Artificial Intelligence: The term AI was coined at the famous Dartmouth summer research workshop. AI can be classified into a narrow or weak AI which relates to algorithm performing specific tasks and general or strong AI signifying broader human intelligence and decision-making. There are also different strands within AI including the Natural Language Processing (NLP) which relates to the rule based analysis of written language & Machine Learning which is associated with learning from experience and performing predictive analysis based on data training. 2017 was named the year of AI by both Forbes & Fortune due to confluence of a few events – First, large expensive supercomputers used for AI algorithmic processing were replaced with cheaper Graphical Processing Units (GPUs) with increased computational power originally produced for video games & Secondly, data storage costs continued to fall thus the huge amounts of data being collected through online activity & connected devices could now be gathered, stored and used much easily to train the machines. And finally, Major Cloud companies like Amazon’s AWS, Microsoft’s Azure, Google Cloud & Alibaba’s Aliyun incorporated AI into their services which included Open source Machine Learning frameworks which the client can experiment and incorporate easily into their operations.

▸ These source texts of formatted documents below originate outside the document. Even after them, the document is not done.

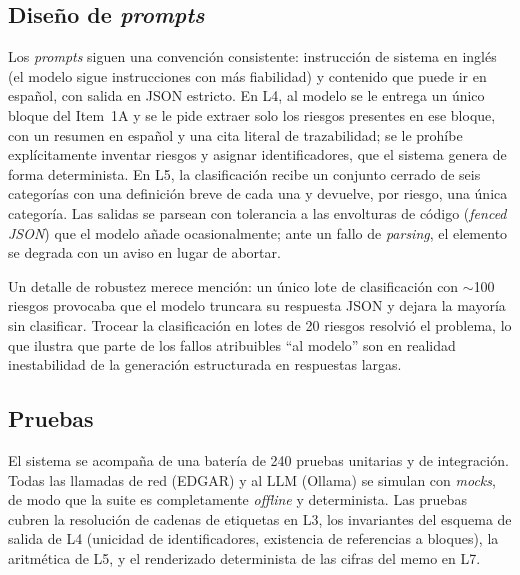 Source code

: \documentclass[conference]{IEEEtran}
\begin{document}
\subsection{Diseño de \textit{prompts}}
Los \textit{prompts} siguen una convención consistente: instrucción de sistema en
inglés (el modelo sigue instrucciones con más fiabilidad) y contenido que puede
ir en español, con salida en JSON estricto. En L4, al modelo se le entrega un
único bloque del Item~1A y se le pide extraer solo los riesgos presentes en ese
bloque, con un resumen en español y una cita literal de trazabilidad; se le
prohíbe explícitamente inventar riesgos y asignar identificadores, que el sistema
genera de forma determinista. En L5, la clasificación recibe un conjunto cerrado
de seis categorías con una definición breve de cada una y devuelve, por riesgo,
una única categoría. Las salidas se parsean con tolerancia a las envolturas de
código (\textit{fenced JSON}) que el modelo añade ocasionalmente; ante un fallo de
\textit{parsing}, el elemento se degrada con un aviso en lugar de abortar.

Un detalle de robustez merece mención: un único lote de clasificación con $\sim$100
riesgos provocaba que el modelo truncara su respuesta JSON y dejara la mayoría sin
clasificar. Trocear la clasificación en lotes de 20 riesgos resolvió el problema,
lo que ilustra que parte de los fallos atribuibles ``al modelo'' son en realidad
inestabilidad de la generación estructurada en respuestas largas.

\subsection{Pruebas}
El sistema se acompaña de una batería de 240 pruebas unitarias y de integración.
Todas las llamadas de red (EDGAR) y al LLM (Ollama) se simulan con
\textit{mocks}, de modo que la suite es completamente \textit{offline} y
determinista. Las pruebas cubren la resolución de cadenas de etiquetas en L3, los
invariantes del esquema de salida de L4 (unicidad de identificadores, existencia
de referencias a bloques), la aritmética de L5, y el renderizado determinista de
las cifras del memo en L7.
\end{document}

AI is rapidly changing the Fintech interfaces varying from facial & voice recognition for identity management to chatbots, and can then provide personal recommendations based on clients’ preferences and algorithmic matching of needs. AI has also helped some alternative finance companies to venture into new business models of intelligent analysis of customer data rather than just providing fund flow. For example, some Chinese Fintech startups which started off as P2P lending platforms have moved to providing credit analysis & scoring to institutional investors and lenders that are serving in the lending marketplace.
The alternative finance place continues to evolve at a brisk pace and with the intertwined nature of these emerging technologies, we are moving to a completely digitized global economy, the ultimate goal of such development, however, should be the creation of an Ecosystem which is sustainable, efficient, reliable and beneficial to all.